- _Work instruction_
The answer must be every line below that contains the string "reduced".

- _Listed records_
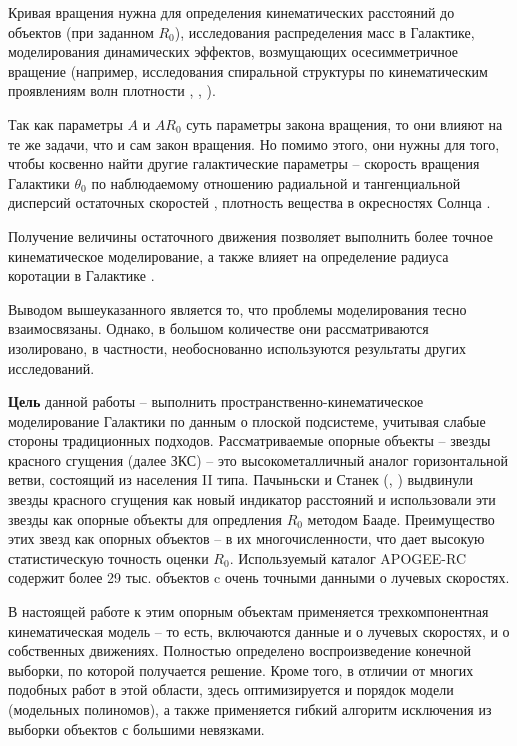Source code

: \documentclass{matmex-diploma-custom}
\begin{document}
\par Кривая вращения нужна для определения кинематических расстояний до объектов (при заданном $R_0$), исследования распределения масс в Галактике, моделирования динамических эффектов, возмущающих осесимметричное вращение (например, исследования спиральной структуры по кинематическим проявлениям волн плотности \cite{20}, \cite{21}, \cite{22}).
\par Так как параметры $A$ и $AR_0$ суть параметры закона вращения, то они влияют на те же задачи, что и сам закон вращения. Но помимо этого, они нужны для того, чтобы косвенно найти другие галактические параметры -- скорость вращения Галактики $\theta_0$ по наблюдаемому отношению радиальной и тангенциальной дисперсий остаточных скоростей \cite{23}, плотность вещества в окресностях Солнца \cite{24}. 
\par Получение величины остаточного движения позволяет выполнить более точное кинематическое моделирование, а также влияет на определение радиуса коротации в Галактике \cite{25}.
\par Выводом вышеуказанного является то, что проблемы моделирования тесно взаимосвязаны. Однако, в большом количестве они рассматриваются изолировано, в частности, необоснованно используются результаты других исследований. 
\par \textbf{Цель} данной работы -- выполнить пространственно-кинематическое моделирование Галактики по данным о плоской подсистеме, учитывая слабые стороны традиционных подходов. Рассматриваемые опорные объекты -- звезды красного сгущения (далее ЗКС) -- это высокометалличный аналог горизонтальной ветви, состоящий из населения II типа. Пачыньски и Станек (\cite{26}, \cite{27}) выдвинули звезды красного сгущения как новый индикатор расстояний и использовали эти звезды как опорные объекты для опредления $R_0$ методом Бааде. Преимущество этих звезд как опорных объектов -- в их многочисленности, что дает высокую статистическую точность оценки $R_0$. Используемый каталог APOGEE-RC \cite{2} содержит более 29 тыс. объектов c очень точными данными о лучевых скоростях. 
\par В настоящей работе к этим опорным объектам применяется трехкомпонентная кинематическая модель -- то есть, включаются данные и о лучевых скоростях, и о собственных движениях. Полностью определено воспроизведение конечной выборки, по которой получается решение. Кроме того, в отличии от многих подобных работ в этой области, здесь оптимизируется и порядок модели (модельных полиномов), а также применяется гибкий алгоритм исключения из выборки объектов с большими невязками.
\end{document}
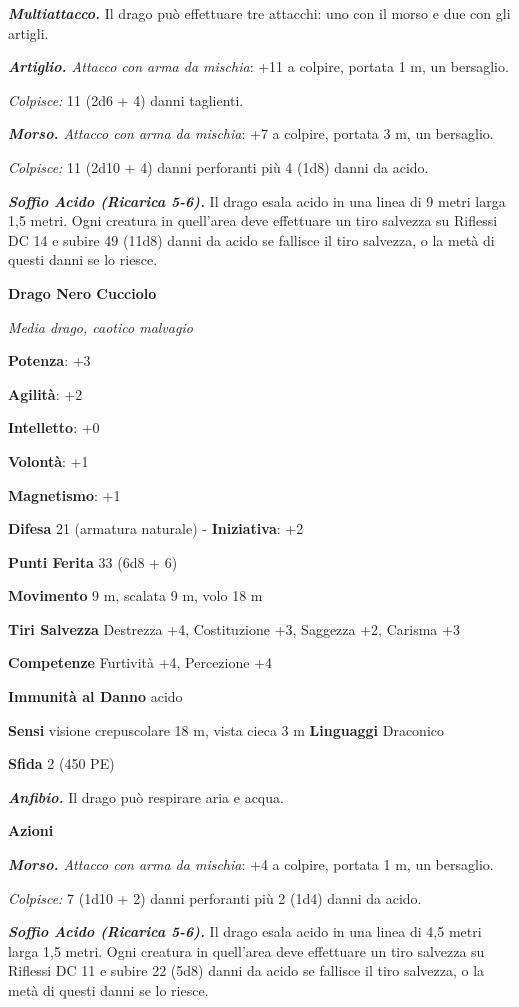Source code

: \begin{multicols}{2}
\emph{\textbf{Multiattacco.}} Il drago può effettuare tre attacchi: uno
con il morso e due con gli artigli.

\emph{\textbf{Artiglio.} Attacco con arma da mischia}: +11 a colpire,
portata 1 m, un bersaglio.

\emph{Colpisce:} 11 (2d6 + 4) danni taglienti.

\emph{\textbf{Morso.} Attacco con arma da mischia}: +7 a colpire,
portata 3 m, un bersaglio.

\emph{Colpisce:} 11 (2d10 + 4) danni perforanti più 4 (1d8) danni da
acido.

\emph{\textbf{Soffio Acido (Ricarica 5-6).}} Il drago esala acido in una
linea di 9 metri larga 1,5 metri. Ogni creatura in quell'area deve
effettuare un tiro salvezza su Riflessi DC 14 e subire 49 (11d8) danni
da acido se fallisce il tiro salvezza, o la metà di questi danni se lo
riesce.

\textbf{Drago Nero Cucciolo}

\emph{Media drago, caotico malvagio}

\textbf{Potenza}: +3

\textbf{Agilità}: +2

\textbf{Intelletto}: +0

\textbf{Volontà}: +1

\textbf{Magnetismo}: +1

\textbf{Difesa} 21 (armatura naturale) - \textbf{Iniziativa}: +2

\textbf{Punti Ferita} 33 (6d8 + 6)

\textbf{Movimento} 9 m, scalata 9 m, volo 18 m

\textbf{Tiri Salvezza} Destrezza +4, Costituzione +3, Saggezza +2,
Carisma +3

\textbf{Competenze} Furtività +4, Percezione +4

\textbf{Immunità al Danno} acido

\textbf{Sensi} visione crepuscolare 18 m, vista cieca 3 m
\textbf{Linguaggi} Draconico

\textbf{Sfida} 2 (450 PE)\smallskip

\emph{\textbf{Anfibio.}} Il drago può respirare aria e acqua.

\smallskip\textbf{Azioni}

\emph{\textbf{Morso.} Attacco con arma da mischia}: +4 a colpire,
portata 1 m, un bersaglio.

\emph{Colpisce:} 7 (1d10 + 2) danni perforanti più 2 (1d4) danni da
acido.

\emph{\textbf{Soffio Acido (Ricarica 5-6).}} Il drago esala acido in una
linea di 4,5 metri larga 1,5 metri. Ogni creatura in quell'area deve
effettuare un tiro salvezza su Riflessi DC 11 e subire 22 (5d8) danni
da acido se fallisce il tiro salvezza, o la metà di questi danni se lo
riesce.


\end{multicols}
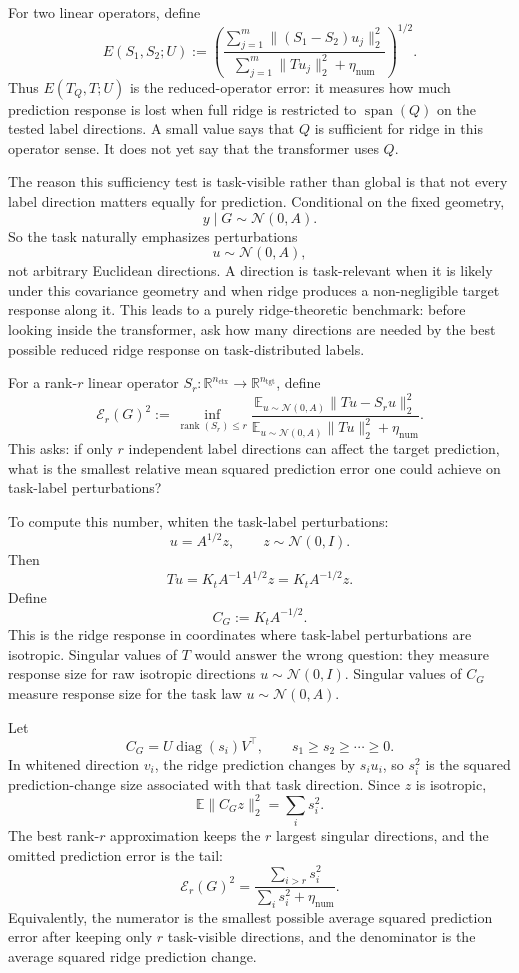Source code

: \documentclass[11pt]{article}
\newcommand{\R}{\mathbb{R}}
\newcommand{\spanop}{\operatorname{span}}
\begin{document}
For two linear operators, define
\[
E(S_1,S_2;U)
:=
\left(
\frac{
\sum_{j=1}^m\|(S_1-S_2)u_j\|_2^2
}{
\sum_{j=1}^m\|Tu_j\|_2^2+\eta_{\mathrm{num}}
}
\right)^{1/2}.
\]
Thus \(E(T_Q,T;U)\) is the reduced-operator error: it measures how much prediction response is lost
when full ridge is restricted to \(\spanop(Q)\) on the tested label directions. A small value says
that \(Q\) is sufficient for ridge in this operator sense. It does not yet say that the transformer
uses \(Q\).

The reason this sufficiency test is task-visible rather than global is that not every label direction
matters equally for prediction. Conditional on the fixed geometry,
\[
y\mid G\sim\mathcal{N}(0,A).
\]
So the task naturally emphasizes perturbations
\[
u\sim\mathcal{N}(0,A),
\]
not arbitrary Euclidean directions. A direction is task-relevant when it is likely under this
covariance geometry and when ridge produces a non-negligible target response along it. This leads
to a purely ridge-theoretic benchmark: before looking inside the transformer, ask how many
directions are needed by the best possible reduced ridge response on task-distributed labels.

For a rank-\(r\) linear operator \(S_r:\R^{n_{\mathrm{ctx}}}\to\R^{n_{\mathrm{tgt}}}\), define
\[
\mathcal{E}_r(G)^2
:=
\inf_{\operatorname{rank}(S_r)\le r}
\frac{
\mathbb{E}_{u\sim\mathcal{N}(0,A)}\|Tu-S_ru\|_2^2
}{
\mathbb{E}_{u\sim\mathcal{N}(0,A)}\|Tu\|_2^2+\eta_{\mathrm{num}}
}.
\]
This asks: if only \(r\) independent label directions can affect the target prediction, what is the
smallest relative mean squared prediction error one could achieve on task-label perturbations?

To compute this number, whiten the task-label perturbations:
\[
u=A^{1/2}z,\qquad z\sim\mathcal{N}(0,I).
\]
Then
\[
Tu=K_tA^{-1}A^{1/2}z=K_tA^{-1/2}z.
\]
Define
\[
C_G:=K_tA^{-1/2}.
\]
This is the ridge response in coordinates where task-label perturbations are isotropic. Singular
values of \(T\) would answer the wrong question: they measure response size for raw isotropic
directions \(u\sim\mathcal{N}(0,I)\). Singular values of \(C_G\) measure response size for the task
law \(u\sim\mathcal{N}(0,A)\).

Let
\[
C_G=U\operatorname{diag}(s_i)V^\top,
\qquad
s_1\ge s_2\ge\cdots\ge0.
\]
In whitened direction \(v_i\), the ridge prediction changes by \(s_i u_i\), so \(s_i^2\) is the
squared prediction-change size associated with that task direction. Since \(z\) is isotropic,
\[
\mathbb{E}\|C_Gz\|_2^2=\sum_i s_i^2.
\]
The best rank-\(r\) approximation keeps the \(r\) largest singular directions, and the omitted
prediction error is the tail:
\[
\mathcal{E}_r(G)^2
=
\frac{\sum_{i>r}s_i^2}{\sum_i s_i^2+\eta_{\mathrm{num}}}.
\]
Equivalently, the numerator is the smallest possible average squared prediction error after keeping
only \(r\) task-visible directions, and the denominator is the average squared ridge prediction
change.
\end{document}
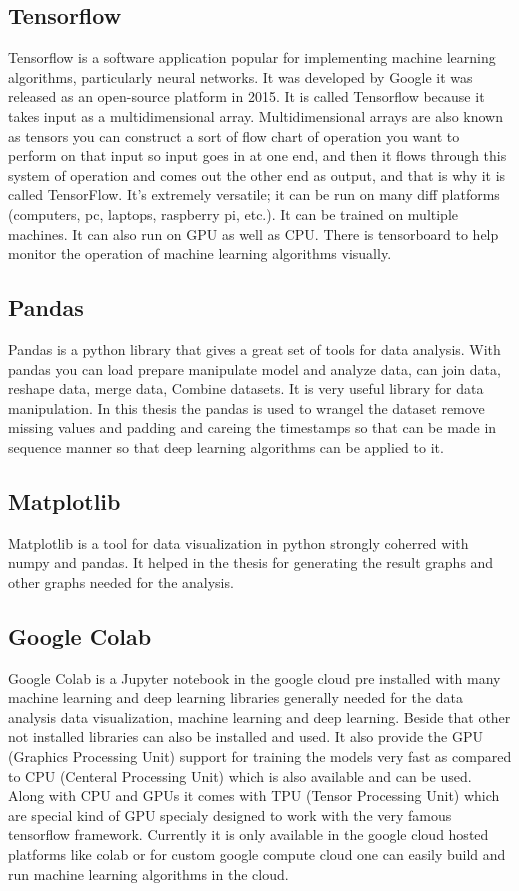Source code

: \subsection{Tensorflow}
Tensorflow is a software application popular for implementing machine learning algorithms, particularly neural networks. It was developed by Google it was released as an open-source platform in 2015. It is called Tensorflow because it takes input as a multidimensional array. Multidimensional arrays are also known as tensors you can construct a sort of flow chart of operation you want to perform on that input so input goes in at one end, and then it flows through this system of operation and comes out the other end as output, and that is why it is called TensorFlow. It's extremely versatile; it can be run on many diff platforms (computers, pc, laptops, raspberry pi, etc.). It can be trained on multiple machines. It can also run on GPU as well as CPU. There is tensorboard to help monitor the operation of machine learning algorithms visually.  

\subsection{Pandas}
Pandas is a python library that gives a great set of tools for data analysis. With pandas you can load prepare manipulate model and analyze data, can join data, reshape data, merge data, Combine datasets. It is very useful library for data manipulation. In this thesis the pandas is used to wrangel the dataset remove missing values and padding and careing the timestamps so that can be made in sequence manner so that deep learning algorithms can be applied to it.
\\

\subsection{Matplotlib}
Matplotlib is a tool for data visualization in python strongly coherred with numpy and pandas. It helped in the thesis for generating the result graphs and other graphs needed for the analysis.
\\

\subsection{Google Colab}
Google Colab is a Jupyter notebook in the google cloud pre installed with many machine learning and deep learning libraries generally needed for the data analysis data visualization, machine learning and deep learning. Beside that other not installed libraries can also be installed and used. It also provide the GPU (Graphics Processing Unit) support for training the models very fast as compared to CPU (Centeral Processing Unit) which is also available and can be used. Along with CPU and GPUs it comes with TPU (Tensor Processing Unit) which are special kind of GPU specialy designed to work with the very famous tensorflow framework. Currently it is only available in the google cloud hosted platforms like colab or for custom google compute cloud one can easily build and run machine learning algorithms in the cloud.
\\

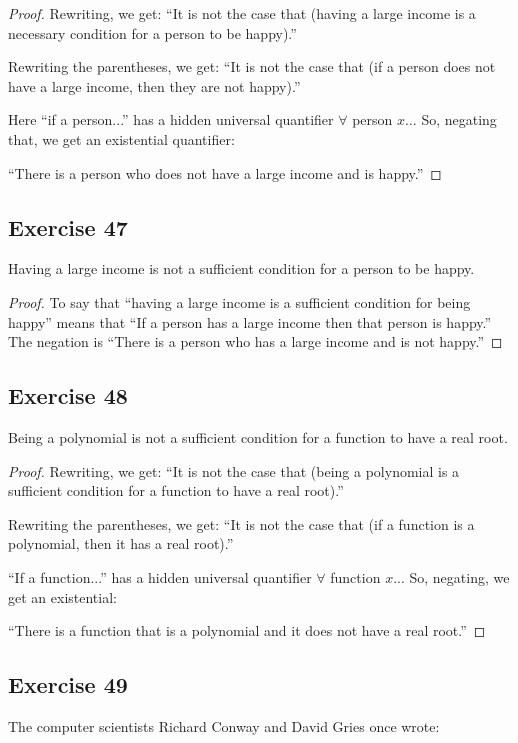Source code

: \documentclass[14pt]{extarticle}
\newcommand{\fa}{\forall}
\begin{document}
\begin{proof}
    Rewriting, we get: ``It is not the case that (having a large income is a necessary condition for a person to be happy).''

    Rewriting the parentheses, we get: ``It is not the case that (if a person does not have a large income, then they are not happy).''

    Here ``if a person...'' has a hidden universal quantifier $\fa$ person $x$... So, negating that, we get an existential quantifier:

    ``There is a person who does not have a large income and is happy.''
\end{proof}

\subsection{Exercise 47}
Having a large income is not a sufficient condition for a person to be happy.

\begin{proof}
    To say that “having a large income is a sufficient condition for being happy” means that “If a person has a
    large income then that person is happy.” The negation
    is “There is a person who has a large income and is not
    happy.”
\end{proof}

\subsection{Exercise 48}
Being a polynomial is not a sufficient condition for a function to have a real root.

\begin{proof}
    Rewriting, we get: ``It is not the case that (being a polynomial is a sufficient condition for a function to have a real root).''

    Rewriting the parentheses, we get: ``It is not the case that (if a function is a polynomial, then it has a real root).''

    ``If a function...'' has a hidden universal quantifier $\fa$ function $x$... So, negating, we get an existential:

    ``There is a function that is a polynomial and it does not have a real root.''
\end{proof}

\subsection{Exercise 49}
The computer scientists Richard Conway and David Gries once wrote:
\end{document}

- _Reply to the exercise_
Thus \(E(T_Q,T;U)\) is the reduced-operator error: it measures how much prediction response is lost
directions are needed by the best possible reduced ridge response on task-distributed labels.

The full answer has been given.